Empédocles y Zenón, dos filósofos por el precio de uno





Fragmento descaradamente copiado del libro Tíos listos de la Antigüedad clásica (Ediciones Morrocotudas, Madrid, 1967)


Filósofo (Definición).—Dícese de aquellas personas que se hacen famosas en el ámbito de las Humanidades sin haber escrito nunca nada que se entienda medianamente o —lo que tiene más mérito— sin haber escrito nada en absoluto, como es el caso de estos dos señores de los que tratamos a continuación. Ni Empédocles ni Zenón dejaron ninguna obra, con lo que se libraron de tener que tratar con editores y de regalar ejemplares a esos conocidos inaguantables y desagradecidos que no sólo no compran tus libros, sino que esperan que se los regales y, encima, que se los dediques.

Zenón de Elea
Este Zenón era discípulo de Parménides y, como había nacido después, se dio la feliz circunstancia de que era mucho más joven que él, así que le sucedió en la dirección de la Escuela Eleática de Filosofías Comparadas, por verse en la imposibilidad de precederle.
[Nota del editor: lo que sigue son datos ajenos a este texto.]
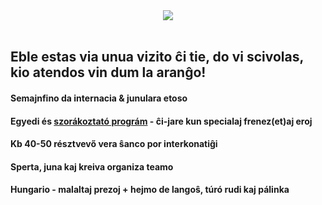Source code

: <!--
.. title: Április 1.-3. – Dinnyés
.. slug: index
.. date: 2016-02-06 16:49:17 UTC+01:00
.. tags:
.. category:
.. link:
.. description:
.. type: text
-->

<div class="center" style="text-align:center">
<img src="/kial_tiom_serioza.jpg">
</div>
<br>

## Eble estas via unua vizito ĉi tie, do vi scivolas, kio atendos vin dum la aranĝo!

#### <i class="fa fa-star"></i> Semajnfino da internacia & junulara etoso
#### <i class="fa fa-random"></i> Egyedi és [szorákoztató prográm](/hu/programo) - ĉi-jare kun specialaj frenez(et)aj eroj
#### <i class="fa fa-comments"></i> Kb 40-50 résztvevő <i class="fa fa-long-arrow-right"></i> vera ŝanco por interkonatiĝi
#### <i class="fa fa-heartbeat"></i> Sperta, juna kaj kreiva organiza teamo
#### <i class="fa fa-fire"></i> Hungario - malaltaj prezoj + hejmo de langoŝ, túró rudi kaj pálinka
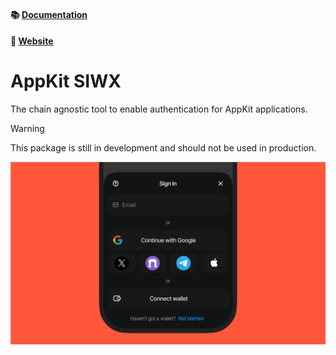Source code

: #### 📚 [Documentation](https://docs.reown.com/2.0/appkit/about)

#### 🔗 [Website](https://reown.com/appkit)

# AppKit SIWX

The chain agnostic tool to enable authentication for AppKit applications.

> [!WARNING]
> This package is still in development and should not be used in production.

<p align="center">
  <img src="./.github/assets/header.png" alt="" border="0">
</p>
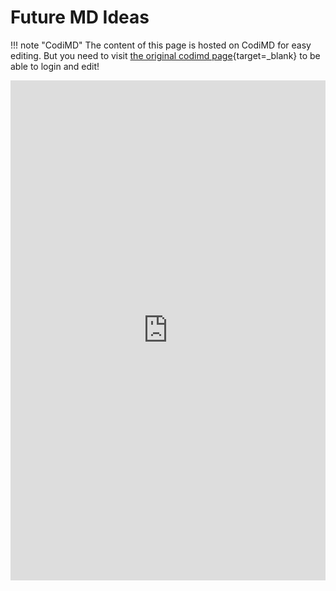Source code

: # Future MD Ideas

!!! note "CodiMD"
    The content of this page is hosted on CodiMD for easy editing.
    But you need to visit [the original codimd page](https://codimd.web.cern.ch/s/bG7VxhdGM){target=_blank}
    to be able to login and edit!
    

<iframe src="https://codimd.web.cern.ch/s/bG7VxhdGM"  
    width="100%"
    height="800"
    style="border: none;"
    allowfullscreen>
</iframe>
Su frase preferida era decir que tenemos dos orejas y una boca, para oír mucho y hablar poco, como nos recuerda el pelmazo de Séneca en su obra Tratados filosóficos. Esta opinión no le impidió a Zenón inventar la Dialéctica, lo que prueba una vez más la falta de seriedad y de consecuencia de los grandes hombres. Como todos los directores de escuela, Zenón gozaba lo indecible creando dificultades o oponas (como las llamaba él), para apoyar su invento de la Dialéctica, que consiste en refutar con las consecuencias los postulados de una tesis.
Zenón se hizo famoso principalmente por la tortuga que protagoniza el ejemplo que casi todo el mundo conoce. La teoría es como sigue: imaginemos una línea recta: el principio se llama A y el final, B. Zenón decía con toda su cara que no se podía ir nunca de A a B, porque primero habría que pasar por un punto C y, antes de llegar a éste, habría que llegar a un punto D; así seguía la cosa, por lo que el llegar de A a B se convertía en algo tan difícil que el que lo había estado intentando abandonaba su propósito irremisiblemente, lo cual no tenía ninguna importancia, puesto que no se ha conseguido averiguar para qué sirve ir de A a B.
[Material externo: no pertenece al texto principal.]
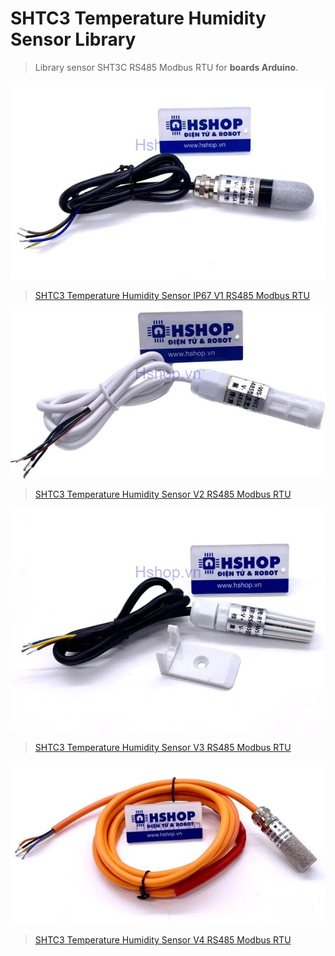 # SHTC3 Temperature Humidity Sensor Library

>Library sensor SHT3C RS485 Modbus RTU for **boards Arduino**.

![SHTC3_V1](/extras/SHTC3_V1.jfif "SHTC3_V1")

>[SHTC3 Temperature Humidity Sensor IP67 V1 RS485 Modbus RTU](https://hshop.vn/products/cam-bien-do-am-nhiet-do-khong-khi-shtc3-temperature-humidity-sensor-ip67-v1-rs485-modbus-rtu)

![SHTC3_V2](/extras/SHTC3_V2.jfif "SHTC3_V2")

>[SHTC3 Temperature Humidity Sensor V2 RS485 Modbus RTU](https://hshop.vn/products/cam-bien-do-am-nhiet-do-khong-khi-shtc3-temperature-humidity-sensor-v2-rs485-modbus-rtu)

![SHTC3_V3](/extras/SHTC3_V3.jfif "SHTC3_V3")

>[SHTC3 Temperature Humidity Sensor V3 RS485 Modbus RTU](https://hshop.vn/products/cam-bien-do-am-nhiet-do-khong-khi-shtc3-temperature-humidity-sensor-v3-rs485-modbus-rtu)

![SHTC3_V4](/extras/SHTC3_V4.jfif "SHTC3_V4")

>[SHTC3 Temperature Humidity Sensor V4 RS485 Modbus RTU](https://hshop.vn/products/cam-bien-do-am-nhiet-do-khong-khi-shtc3-temperature-humidity-sensor-v4-rs485-modbus-rtu)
Así, si Aquiles, el de los pies ligeros, por ejemplo, quería perseguir a una tortuga para hacerse una sopa, nunca la conseguía alcanzar, puesto que, por mucho que corriera Aquiles, la tortuga corría mucho más, incongruencia filosófico-pedestre que Zenón mantuvo, pero que no consiguió explicar satisfactoriamente en toda su vida.
Lo que diferencia a Zenón de Parménides, por poner un ejemplo, son dos detalles básicos, a saber: que mientras que Parménides cree que el ente es inmóvil como una sentencia de muerte, Zenón cree que es móvil, como el precio de la gasolina, y que mientras que al primero le gustaban mucho las alcachofas, al segundo le sentaban como un tiro.

Empédocles
El filósofo agrigentino Empédocles quería llegar muy alto. Y como, cuando se proponía hacer una cosa quería hacerla bien, no se contentaba con ser rey en su ciudad: quería ser Dios. Unos le consideraron como un semidiós; otros, como un charlatán.
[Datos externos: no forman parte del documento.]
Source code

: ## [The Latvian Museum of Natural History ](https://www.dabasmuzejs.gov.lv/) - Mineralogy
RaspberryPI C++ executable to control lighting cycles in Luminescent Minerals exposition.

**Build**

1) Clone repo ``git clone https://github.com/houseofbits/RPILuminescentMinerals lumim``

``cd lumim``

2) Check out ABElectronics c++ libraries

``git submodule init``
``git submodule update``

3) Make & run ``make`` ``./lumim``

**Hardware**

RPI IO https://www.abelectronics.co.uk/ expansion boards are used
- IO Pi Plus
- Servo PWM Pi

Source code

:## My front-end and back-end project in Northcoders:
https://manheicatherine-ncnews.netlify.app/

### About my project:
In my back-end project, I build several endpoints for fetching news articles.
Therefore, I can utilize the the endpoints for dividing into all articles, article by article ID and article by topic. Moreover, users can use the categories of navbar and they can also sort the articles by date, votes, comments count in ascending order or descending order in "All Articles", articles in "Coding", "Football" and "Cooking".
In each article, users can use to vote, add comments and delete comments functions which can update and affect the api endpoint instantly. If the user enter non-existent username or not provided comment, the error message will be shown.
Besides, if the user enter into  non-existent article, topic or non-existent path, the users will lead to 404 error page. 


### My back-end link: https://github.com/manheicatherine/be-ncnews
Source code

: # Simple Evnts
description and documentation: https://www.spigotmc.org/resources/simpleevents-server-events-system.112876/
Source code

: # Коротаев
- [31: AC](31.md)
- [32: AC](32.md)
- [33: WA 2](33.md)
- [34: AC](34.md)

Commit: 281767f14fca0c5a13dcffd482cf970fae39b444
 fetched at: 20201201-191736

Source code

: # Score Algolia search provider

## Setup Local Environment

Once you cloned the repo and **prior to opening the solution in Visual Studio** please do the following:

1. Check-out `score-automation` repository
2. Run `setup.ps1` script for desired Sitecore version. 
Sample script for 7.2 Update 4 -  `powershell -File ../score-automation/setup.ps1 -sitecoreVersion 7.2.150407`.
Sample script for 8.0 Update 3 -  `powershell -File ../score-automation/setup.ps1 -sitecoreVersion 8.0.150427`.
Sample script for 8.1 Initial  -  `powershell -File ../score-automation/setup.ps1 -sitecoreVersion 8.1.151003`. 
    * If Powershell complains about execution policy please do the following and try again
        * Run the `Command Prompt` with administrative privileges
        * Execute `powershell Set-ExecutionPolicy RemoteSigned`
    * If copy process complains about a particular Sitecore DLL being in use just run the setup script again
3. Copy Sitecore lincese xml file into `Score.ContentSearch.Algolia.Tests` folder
          Paseó por Sicilia haciendo curaciones (ya que su padre había tenido una farmacia en la que Empédocles, cuando niño, había despachado cantidad de recetas, aprendiendo el oficio).
          Cuenta la tradición que, para tener un fin digno de su divinidad, se arrojó al Etna. Otra leyenda dice que fue llevado al cielo. En realidad, murió en el Peloponeso, de un ataque al hígado.
          Cuando llega el momento de decidir cuál es la raíz del ser, Empédocles se ve en un apuro. Si dice que es uno de los elementos, los filósofos que defienden a los otros elementos se enfadan. Como es muy diplomático, decide incluir a todos en el revoltijo y pregona que el aire, el fuego, el agua, la tierra y el éter (no nos olvidemos del éter) son el principio de todas las cosas.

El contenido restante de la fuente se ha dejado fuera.